## Analysis of the collected data

Import data + packages

In [1]:
import numpy as np
import pandas as pd
import time
import random

data = pd.read_csv('2024-01-26-filled.csv')

We have bet rates in columns: 1, 0, 2, 10, 02, 12. Also in column 'Wygrany' we have information about the match result - the first team won(1), draw(0) or lost(2). Using this information lets find a range of width 'x' that will be most profitable for betting.

In [3]:
def function_sum(data, start, iterations, bet_type):
    selected_data = data[start:start+iterations]
    selected_values = selected_data[selected_data[:, 1] == bet_type][:, 0]
    return np.sum(selected_values)

# set range and bet type
range_count = 100
bet_type = '1'

row_count = data.shape[0]
matrix_result = np.zeros((row_count, 2))
matrix_result_count = np.zeros((row_count-range_count+1, 3))

for index, row in data.iterrows():
    matrix_result[index][0] = row[bet_type]
    matrix_result[index][1] = row['Wygrany']

matrix_result_sorted = matrix_result[matrix_result[:,0].argsort()]
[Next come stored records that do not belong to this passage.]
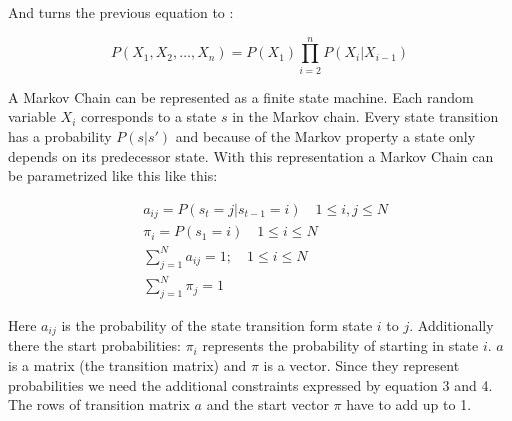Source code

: And turns the previous equation to :

\begin{equation}
P\left(X_{1}, X_{2}, \ldots, X_{n}\right)=P\left(X_{1}\right) \prod_{i=2}^{n} P\left(X_{i} | X_{i-1}\right)
\end{equation}

A Markov Chain can be represented as a finite state machine. Each random variable $X_i$ corresponds to a state $s$ in the Markov chain. Every state transition has a probability $P(s | s')$ and because of the Markov property a state only depends on its predecessor state. With this representation a Markov Chain can be parametrized like this like this:

\begin{equation}
\begin{aligned}
&a_{i j}=P\left(s_{t}=j | s_{t-1}=i\right) \quad 1 \leq i, j \leq N \\
&\pi_{i}=P\left(s_{1}=i\right) \quad 1 \leq i \leq N \\
&\sum_{j=1}^{N} a_{i j}=1 ; \quad 1 \leq i \leq N \\
&\sum_{j=1}^{N} \pi_{j}=1
\end{aligned}
\end{equation}

Here $a_{ij}$ is the probability of the state transition form state $i$ to $j$. Additionally there the start probabilities: $\pi_i$ represents the probability of starting in state $i$. $a$ is a matrix (the transition matrix) and $\pi$ is a vector. Since they represent probabilities we need the additional constraints expressed by equation 3 and 4. The rows of transition matrix $a$ and the start vector $\pi$ have to add up to 1. \parencite{huang2001spoken}

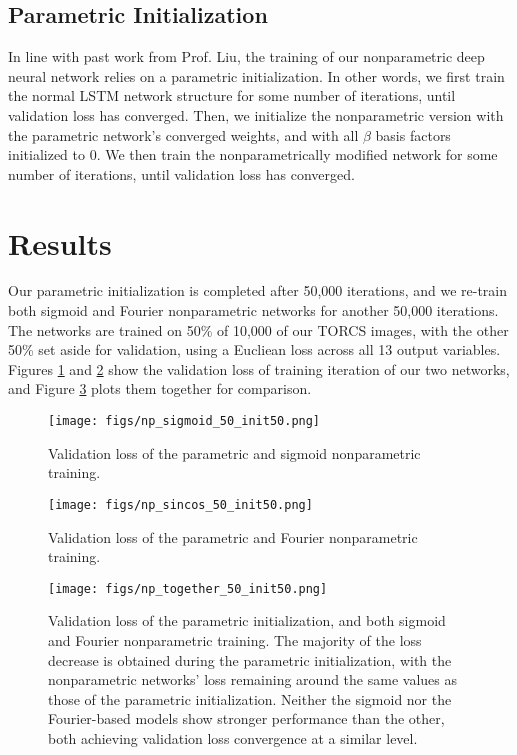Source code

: \documentclass[master]{subfiles}
\begin{document}
\subsection{Parametric Initialization}
In line with past work from Prof. Liu, the training of our nonparametric deep neural network relies on a parametric initialization.  In other words, we first train the normal LSTM network structure for some number of iterations, until validation loss has converged.  Then, we initialize the nonparametric version with the parametric network's converged weights, and with all $\beta$ basis factors initialized to 0.  We then train the nonparametrically modified network for some number of iterations, until validation loss has converged.
\section{Results}
Our parametric initialization is completed after 50,000 iterations, and we re-train both sigmoid and Fourier nonparametric networks for another 50,000 iterations.  The networks are trained on 50\% of 10,000 of our TORCS images, with the other 50\% set aside for validation, using a Eucliean loss across all 13 output variables.  Figures \ref{fig:sigmoid} and \ref{fig:sincos} show the validation loss of training iteration of our two networks, and Figure \ref{fig:np_result} plots them together for comparison.
\begin{figure}[H]
\centering
\texttt{[image: figs/np\_sigmoid\_50\_init50.png]}
\caption{Validation loss of the parametric and sigmoid nonparametric training.}
\label{fig:sigmoid}
\end{figure}
\begin{figure}[H]
\centering
\texttt{[image: figs/np\_sincos\_50\_init50.png]}
\caption{Validation loss of the parametric and Fourier nonparametric training.}
\label{fig:sincos}
\end{figure}
\begin{landscape}
 \begin{figure}
  \centering
  \texttt{[image: figs/np\_together\_50\_init50.png]}
\caption{Validation loss of the parametric initialization, and both sigmoid and Fourier nonparametric training.  The majority of the loss decrease is obtained during the parametric initialization, with the nonparametric networks' loss remaining around the same values as those of the parametric initialization.  Neither the sigmoid nor the Fourier-based models show stronger performance than the other, both achieving validation loss convergence at a similar level.}
 \label{fig:np_result}
 \end{figure}
\end{landscape}
\end{document}
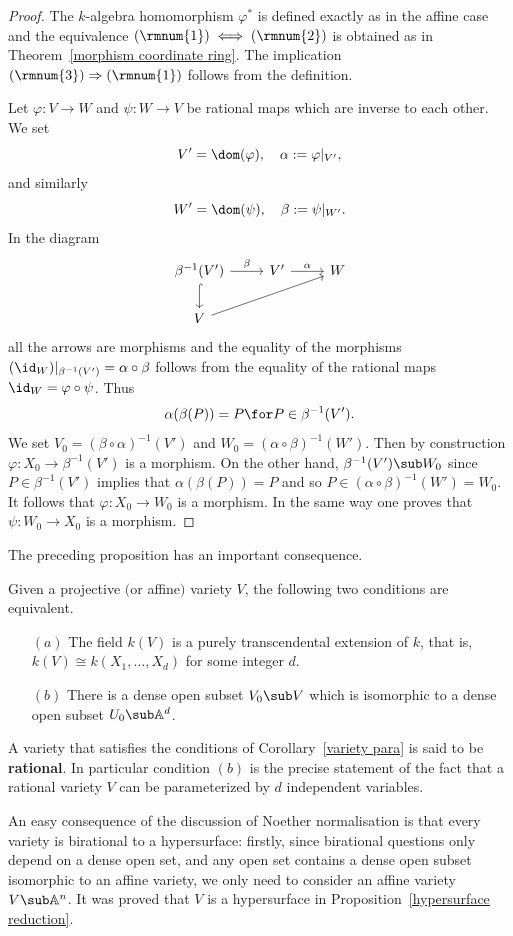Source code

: \begin{proof}
The $k$-algebra homomorphism $\varphi^*$ is defined exactly as in the affine case and the equivalence $(\rmnum{1})\iff(\rmnum{2})$ is obtained as in Theorem~\ref{morphism coordinate ring}. The implication $(\rmnum{3})\Rightarrow(\rmnum{1})$ follows from the definition.\par
Let $\varphi:V\to W$ and $\psi:W\to V$ be rational maps which are inverse
to each other. We set
\[V'=\dom(\varphi),\quad \alpha:=\varphi|_{V'},\]
and similarly
\[W'=\dom(\psi),\quad \beta:=\psi|_{W'}.\]
In the diagram
\[\begin{tikzcd}
\beta^{-1}(V')\ar[d,hook]\ar[r,"\beta"]&V'\ar[r,"\alpha"]&W\\
V\ar[rru]
\end{tikzcd}\]
all the arrows are morphisms and the equality of the morphisms $(\id_{W})|_{\beta^{-1}(V')}=\alpha\circ\beta$ follows from the equality of the rational maps $\id_W=\varphi\circ\psi$. Thus
\[\alpha(\beta(P))=P\for P\in\beta^{-1}(V').\]
We set $V_0=(\beta\circ\alpha)^{-1}(V')$ and $W_0=(\alpha\circ\beta)^{-1}(W')$. Then by construction $\varphi:X_0\to\beta^{-1}(V')$ is a morphism. On the other hand, $\beta^{-1}(V')\sub W_0$ since $P\in\beta^{-1}(V')$ implies that $\alpha(\beta(P))=P$ and so $P\in (\alpha\circ\beta)^{-1}(W')=W_0$. It follows that $\varphi:X_0\to W_0$ is a morphism. In the same way one proves that $\psi:W_0\to X_0$ is a morphism.
\end{proof}
The preceding proposition has an important consequence.
\begin{corollary}\label{variety para}
Given a projective $($or affine$)$ variety $V$, the following two conditions are equivalent.
\begin{itemize}
\item[$(a)$] The field $k(V)$ is a purely transcendental extension of $k$, that is, $k(V)\cong k(X_1,\dots,X_d)$ for some integer $d$.
\item[$(b)$] There is a dense open subset $V_0\sub V$ which is isomorphic to a dense open subset $U_0\sub\mathbb{A}^d$.
\end{itemize}
\end{corollary}
A variety that satisfies the conditions of Corollary~\ref{variety para} is said to be \textbf{rational}. In particular condition $(b)$ is the precise statement of the fact that a rational variety $V$ can be parameterized by $d$ independent variables.\par
An easy consequence of the discussion of Noether normalisation is that every variety is birational to a hypersurface: firstly, since birational questions only depend on a dense open set, and any open set contains a dense open subset isomorphic to an affine variety, we only need to consider an affine variety $V\sub\mathbb{A}^n$. It was proved that $V$ is a hypersurface in Proposition~\ref{hypersurface reduction}.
# calculate range count. 1st count outside loop - optimalization
matrix_result_count[0][0] = function_sum(matrix_result_sorted, 0, range_count, bet_type)    # value of profit
matrix_result_count[0][1] = matrix_result_sorted[0][0]                                      # value min range
matrix_result_count[0][2] = matrix_result_sorted[range_count][0]                            # value max range

for idx, _ in enumerate(matrix_result_count[1:], start=1):
    matrix_result_count[idx][0] = matrix_result_count[idx-1][0]
    if np.isnan(matrix_result_sorted[idx-1][1]):
        pass
    elif str(int(matrix_result_sorted[idx-1][1])) in str(bet_type):
        matrix_result_count[idx][0] -= matrix_result_sorted[idx-1][0]
    
    if np.isnan(matrix_result_sorted[idx+range_count-1][1]):
        pass
    elif str(int(matrix_result_sorted[idx+range_count-1][1])) in str(bet_type):
        matrix_result_count[idx][0] += matrix_result_sorted[idx+range_count-1][0]

    matrix_result_count[idx][1] = matrix_result_sorted[idx][0]
    matrix_result_count[idx][2] = matrix_result_sorted[idx+range_count-1][0]
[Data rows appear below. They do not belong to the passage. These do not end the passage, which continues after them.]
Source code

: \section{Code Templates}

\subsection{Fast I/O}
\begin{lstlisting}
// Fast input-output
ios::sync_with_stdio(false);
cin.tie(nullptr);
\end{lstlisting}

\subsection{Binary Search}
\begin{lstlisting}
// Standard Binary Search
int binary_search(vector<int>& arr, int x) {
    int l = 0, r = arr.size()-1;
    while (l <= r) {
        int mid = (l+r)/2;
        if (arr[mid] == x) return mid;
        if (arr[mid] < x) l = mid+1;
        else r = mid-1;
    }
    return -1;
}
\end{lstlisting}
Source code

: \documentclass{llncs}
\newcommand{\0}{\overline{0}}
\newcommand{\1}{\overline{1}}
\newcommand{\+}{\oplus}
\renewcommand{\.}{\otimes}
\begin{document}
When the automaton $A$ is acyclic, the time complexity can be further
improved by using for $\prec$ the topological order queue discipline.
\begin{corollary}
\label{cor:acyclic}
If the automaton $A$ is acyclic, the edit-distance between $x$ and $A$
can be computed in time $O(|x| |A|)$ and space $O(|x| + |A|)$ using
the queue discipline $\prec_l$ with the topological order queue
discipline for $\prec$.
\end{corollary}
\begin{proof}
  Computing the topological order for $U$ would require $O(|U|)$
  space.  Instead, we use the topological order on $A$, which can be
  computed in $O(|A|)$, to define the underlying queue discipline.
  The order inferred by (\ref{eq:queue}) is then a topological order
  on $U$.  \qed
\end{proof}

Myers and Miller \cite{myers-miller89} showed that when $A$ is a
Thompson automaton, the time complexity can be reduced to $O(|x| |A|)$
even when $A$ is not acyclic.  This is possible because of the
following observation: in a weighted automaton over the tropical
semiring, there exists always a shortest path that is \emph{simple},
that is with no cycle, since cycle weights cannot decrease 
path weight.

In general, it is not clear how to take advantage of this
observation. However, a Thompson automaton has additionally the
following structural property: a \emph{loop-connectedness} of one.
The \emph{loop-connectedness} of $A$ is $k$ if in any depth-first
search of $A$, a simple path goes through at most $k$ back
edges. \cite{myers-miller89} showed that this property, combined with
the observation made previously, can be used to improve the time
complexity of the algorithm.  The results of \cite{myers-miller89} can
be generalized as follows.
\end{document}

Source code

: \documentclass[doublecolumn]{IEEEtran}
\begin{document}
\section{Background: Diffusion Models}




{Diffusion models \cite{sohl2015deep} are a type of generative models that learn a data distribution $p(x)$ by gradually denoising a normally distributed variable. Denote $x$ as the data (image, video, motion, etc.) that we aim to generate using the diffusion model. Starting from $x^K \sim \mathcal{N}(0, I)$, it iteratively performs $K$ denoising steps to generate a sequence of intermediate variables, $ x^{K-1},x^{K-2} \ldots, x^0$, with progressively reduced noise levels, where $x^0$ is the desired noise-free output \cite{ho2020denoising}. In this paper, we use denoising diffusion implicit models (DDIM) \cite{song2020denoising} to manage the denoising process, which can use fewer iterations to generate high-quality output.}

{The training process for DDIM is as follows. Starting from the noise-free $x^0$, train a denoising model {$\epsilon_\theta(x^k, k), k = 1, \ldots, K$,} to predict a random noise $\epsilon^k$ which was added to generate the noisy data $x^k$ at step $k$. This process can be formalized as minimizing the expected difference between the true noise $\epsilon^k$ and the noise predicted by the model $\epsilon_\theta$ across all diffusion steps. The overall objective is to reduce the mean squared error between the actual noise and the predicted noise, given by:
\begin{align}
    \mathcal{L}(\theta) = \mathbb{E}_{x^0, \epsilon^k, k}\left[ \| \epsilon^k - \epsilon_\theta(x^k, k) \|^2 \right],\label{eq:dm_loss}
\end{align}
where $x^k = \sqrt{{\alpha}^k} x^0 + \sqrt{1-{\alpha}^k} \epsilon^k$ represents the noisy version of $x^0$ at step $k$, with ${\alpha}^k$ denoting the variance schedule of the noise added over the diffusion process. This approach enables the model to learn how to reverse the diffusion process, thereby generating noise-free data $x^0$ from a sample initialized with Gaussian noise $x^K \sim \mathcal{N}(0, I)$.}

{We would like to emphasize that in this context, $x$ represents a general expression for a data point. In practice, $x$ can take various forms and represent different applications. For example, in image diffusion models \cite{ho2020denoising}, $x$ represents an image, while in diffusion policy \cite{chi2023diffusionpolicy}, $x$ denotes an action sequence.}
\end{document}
max_index = np.argmax(matrix_result_count[:, 0])
print(max_index, matrix_result_count[max_index])


292 [23.75  1.71  1.92]


  selected_values = selected_data[selected_data[:, 1] == bet_type][:, 0]


A global maximum has been found for all data. Due to the different nature of the leagues, some deviations are possible - instead of the range of 1.7-1.9 it may be 1.6-1.9. For this reason, an analysis will be performed for the 1.6-2 range for each league.

Result lis list with ligues, profit and best range. Profit is calculated 

$ profit = if_{win}(value*tax_{free} - 1) - if_{lose}(1) $

In [4]:
ligues = data['Liga'].unique()
list_ligues = []
bet_type = '1'
_x_min = matrix_result_count[max_index][1]
_x_max = matrix_result_count[max_index][2]
x = _x_min - (_x_max - _x_min)# / 2
y = _x_max + (_x_max - _x_min) #/ 2
bet_range = 0.4

for l in ligues:
    list_ligues.append([l, 0.0, 0.0])

def calculate_ratio(sublists):
    if len(sublists) < 2:
        return 0
    if sublists[1] == 0:
        return 0
    return sublists[0] / sublists[1]

for ligue in ligues:
    best_range = None
    best_ratio = -np.inf

    for start in np.arange(x, y - bet_range, 0.01):
        end = start + bet_range
        total_value = 0.0
        total_count = 0.0
        
        for idx, row in data.iterrows():
            if row['Liga'] == ligue and start <= row[bet_type] < end:
                winner = row['Wygrany']
                value = row[bet_type]
                
                if np.isnan(winner):
                    pass
                elif str(int(winner)) in str(bet_type):
                    total_value += value * 0.88 - 1
                    total_count += 1
                else:
                    total_value -= 1
                    total_count += 1
        
        ratio = calculate_ratio([total_value, total_count])
        
        if ratio > best_ratio:
            best_ratio = round(ratio, 3)
            best_range = (start, end)
    
    for sub in list_ligues:
        if sub[0] == ligue:
            sub[1] = best_ratio
            sub[2] = best_range

print(list_ligues)

[['1-portugalia', 0.258, (1.6, 2.0)], ['1-niemcy', 0.147, (1.6600000000000001, 2.06)], ['1-belgia', 0.137, (1.52, 1.92)], ['1-francja', 0.024, (1.55, 1.9500000000000002)], ['1-hiszpania', 0.104, (1.51, 1.9100000000000001)], ['1-anglia', 0.224, (1.7200000000000002, 2.12)], ['1-holandia', -0.057, (1.7200000000000002, 2.12)], ['liga-mistrzow', 0.028, (1.6700000000000002, 2.0700000000000003)], ['liga-europy', 0.208, (1.51, 1.9100000000000001)]]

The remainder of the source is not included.